The outstanding part of today was visiting the area in around Kcho's studio in Romerillo - a transformation of spaces both private and public that sometimes completely blurred the lines between the two; that confused the unmediated and the artificial; that showed everything to be in a state of flux, and interacting with the humans who occupied these mutable spaces. The whole area confused visual and verbal language - but above all, embodied community art / art for a community at its best.
It's a country where very many surfaces are decaying and beautiful (it's a ruin-porn fetishist's paradise), and on top of this, walls and other blank spaces are endlessly occupied by images. Some of these are political, both official and unofficial;
Some pull art into unusual spaces, like the playground,
or incorporate art that is all too apt for its surroundings, and thus confuses registers.
Some's just there on the wall.
Then there are the one-off words -
this NO is echoed on a wall in Sergio César's elaborate miniature, delicate, detailed favela, using corrugated cardboard and other repurposed scraps of cloth and plastic.
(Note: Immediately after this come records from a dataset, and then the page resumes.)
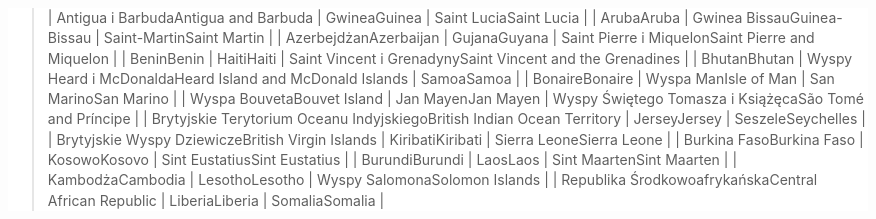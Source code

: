 > | <span data-ttu-id="9b4c5-135">Antigua i Barbuda</span><span class="sxs-lookup"><span data-stu-id="9b4c5-135">Antigua and Barbuda</span></span>       | <span data-ttu-id="9b4c5-136">Gwinea</span><span class="sxs-lookup"><span data-stu-id="9b4c5-136">Guinea</span></span>     | <span data-ttu-id="9b4c5-137">Saint Lucia</span><span class="sxs-lookup"><span data-stu-id="9b4c5-137">Saint Lucia</span></span>   |
> | <span data-ttu-id="9b4c5-138">Aruba</span><span class="sxs-lookup"><span data-stu-id="9b4c5-138">Aruba</span></span>       | <span data-ttu-id="9b4c5-139">Gwinea Bissau</span><span class="sxs-lookup"><span data-stu-id="9b4c5-139">Guinea-Bissau</span></span>     | <span data-ttu-id="9b4c5-140">Saint-Martin</span><span class="sxs-lookup"><span data-stu-id="9b4c5-140">Saint Martin</span></span>   |
> | <span data-ttu-id="9b4c5-141">Azerbejdżan</span><span class="sxs-lookup"><span data-stu-id="9b4c5-141">Azerbaijan</span></span>       | <span data-ttu-id="9b4c5-142">Gujana</span><span class="sxs-lookup"><span data-stu-id="9b4c5-142">Guyana</span></span>     | <span data-ttu-id="9b4c5-143">Saint Pierre i Miquelon</span><span class="sxs-lookup"><span data-stu-id="9b4c5-143">Saint Pierre and Miquelon</span></span>   |
> | <span data-ttu-id="9b4c5-144">Benin</span><span class="sxs-lookup"><span data-stu-id="9b4c5-144">Benin</span></span>     | <span data-ttu-id="9b4c5-145">Haiti</span><span class="sxs-lookup"><span data-stu-id="9b4c5-145">Haiti</span></span>       | <span data-ttu-id="9b4c5-146">Saint Vincent i Grenadyny</span><span class="sxs-lookup"><span data-stu-id="9b4c5-146">Saint Vincent and the Grenadines</span></span>     |
> | <span data-ttu-id="9b4c5-147">Bhutan</span><span class="sxs-lookup"><span data-stu-id="9b4c5-147">Bhutan</span></span>     | <span data-ttu-id="9b4c5-148">Wyspy Heard i McDonalda</span><span class="sxs-lookup"><span data-stu-id="9b4c5-148">Heard Island and McDonald Islands</span></span>       | <span data-ttu-id="9b4c5-149">Samoa</span><span class="sxs-lookup"><span data-stu-id="9b4c5-149">Samoa</span></span>     |
> | <span data-ttu-id="9b4c5-150">Bonaire</span><span class="sxs-lookup"><span data-stu-id="9b4c5-150">Bonaire</span></span>     | <span data-ttu-id="9b4c5-151">Wyspa Man</span><span class="sxs-lookup"><span data-stu-id="9b4c5-151">Isle of Man</span></span>     | <span data-ttu-id="9b4c5-152">San Marino</span><span class="sxs-lookup"><span data-stu-id="9b4c5-152">San Marino</span></span>     |
> | <span data-ttu-id="9b4c5-153">Wyspa Bouveta</span><span class="sxs-lookup"><span data-stu-id="9b4c5-153">Bouvet Island</span></span>     | <span data-ttu-id="9b4c5-154">Jan Mayen</span><span class="sxs-lookup"><span data-stu-id="9b4c5-154">Jan Mayen</span></span>     | <span data-ttu-id="9b4c5-155">Wyspy Świętego Tomasza i Książęca</span><span class="sxs-lookup"><span data-stu-id="9b4c5-155">São Tomé and Príncipe</span></span>   |
> | <span data-ttu-id="9b4c5-156">Brytyjskie Terytorium Oceanu Indyjskiego</span><span class="sxs-lookup"><span data-stu-id="9b4c5-156">British Indian Ocean Territory</span></span>       | <span data-ttu-id="9b4c5-157">Jersey</span><span class="sxs-lookup"><span data-stu-id="9b4c5-157">Jersey</span></span>     | <span data-ttu-id="9b4c5-158">Seszele</span><span class="sxs-lookup"><span data-stu-id="9b4c5-158">Seychelles</span></span>   |
> | <span data-ttu-id="9b4c5-159">Brytyjskie Wyspy Dziewicze</span><span class="sxs-lookup"><span data-stu-id="9b4c5-159">British Virgin Islands</span></span>     | <span data-ttu-id="9b4c5-160">Kiribati</span><span class="sxs-lookup"><span data-stu-id="9b4c5-160">Kiribati</span></span>       | <span data-ttu-id="9b4c5-161">Sierra Leone</span><span class="sxs-lookup"><span data-stu-id="9b4c5-161">Sierra Leone</span></span>   |
> | <span data-ttu-id="9b4c5-162">Burkina Faso</span><span class="sxs-lookup"><span data-stu-id="9b4c5-162">Burkina Faso</span></span>     | <span data-ttu-id="9b4c5-163">Kosowo</span><span class="sxs-lookup"><span data-stu-id="9b4c5-163">Kosovo</span></span>     | <span data-ttu-id="9b4c5-164">Sint Eustatius</span><span class="sxs-lookup"><span data-stu-id="9b4c5-164">Sint Eustatius</span></span>     |
> | <span data-ttu-id="9b4c5-165">Burundi</span><span class="sxs-lookup"><span data-stu-id="9b4c5-165">Burundi</span></span>     | <span data-ttu-id="9b4c5-166">Laos</span><span class="sxs-lookup"><span data-stu-id="9b4c5-166">Laos</span></span>     | <span data-ttu-id="9b4c5-167">Sint Maarten</span><span class="sxs-lookup"><span data-stu-id="9b4c5-167">Sint Maarten</span></span>     |
> | <span data-ttu-id="9b4c5-168">Kambodża</span><span class="sxs-lookup"><span data-stu-id="9b4c5-168">Cambodia</span></span>     | <span data-ttu-id="9b4c5-169">Lesotho</span><span class="sxs-lookup"><span data-stu-id="9b4c5-169">Lesotho</span></span>     | <span data-ttu-id="9b4c5-170">Wyspy Salomona</span><span class="sxs-lookup"><span data-stu-id="9b4c5-170">Solomon Islands</span></span>     |
> | <span data-ttu-id="9b4c5-171">Republika Środkowoafrykańska</span><span class="sxs-lookup"><span data-stu-id="9b4c5-171">Central African Republic</span></span>     | <span data-ttu-id="9b4c5-172">Liberia</span><span class="sxs-lookup"><span data-stu-id="9b4c5-172">Liberia</span></span>     | <span data-ttu-id="9b4c5-173">Somalia</span><span class="sxs-lookup"><span data-stu-id="9b4c5-173">Somalia</span></span>     |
Sometimes walls carry prints;
Some very ordinary, functional sites - like bus shelters - are radically transformed by reflecting materials.
The installation in the old Los Marino grocery store beautifully provoked one into asking what's art, in a deliberate sense; and what is just there - asking us to find beauty, or questions, in bags of sugar, and old vinegar vats,
and bits of sacking and plastic.
And there were yet other kinds of ordinariness - small neighborhood kids playing in front of Juan Pérez Balseiro's El Bolio video;
a hen and chickens in the outdoor Kcho studio space - I could go on ...
... but instead, finish back in a more central part of Havana, with non-Biennial and older art: a long row of swans forming a balustrade.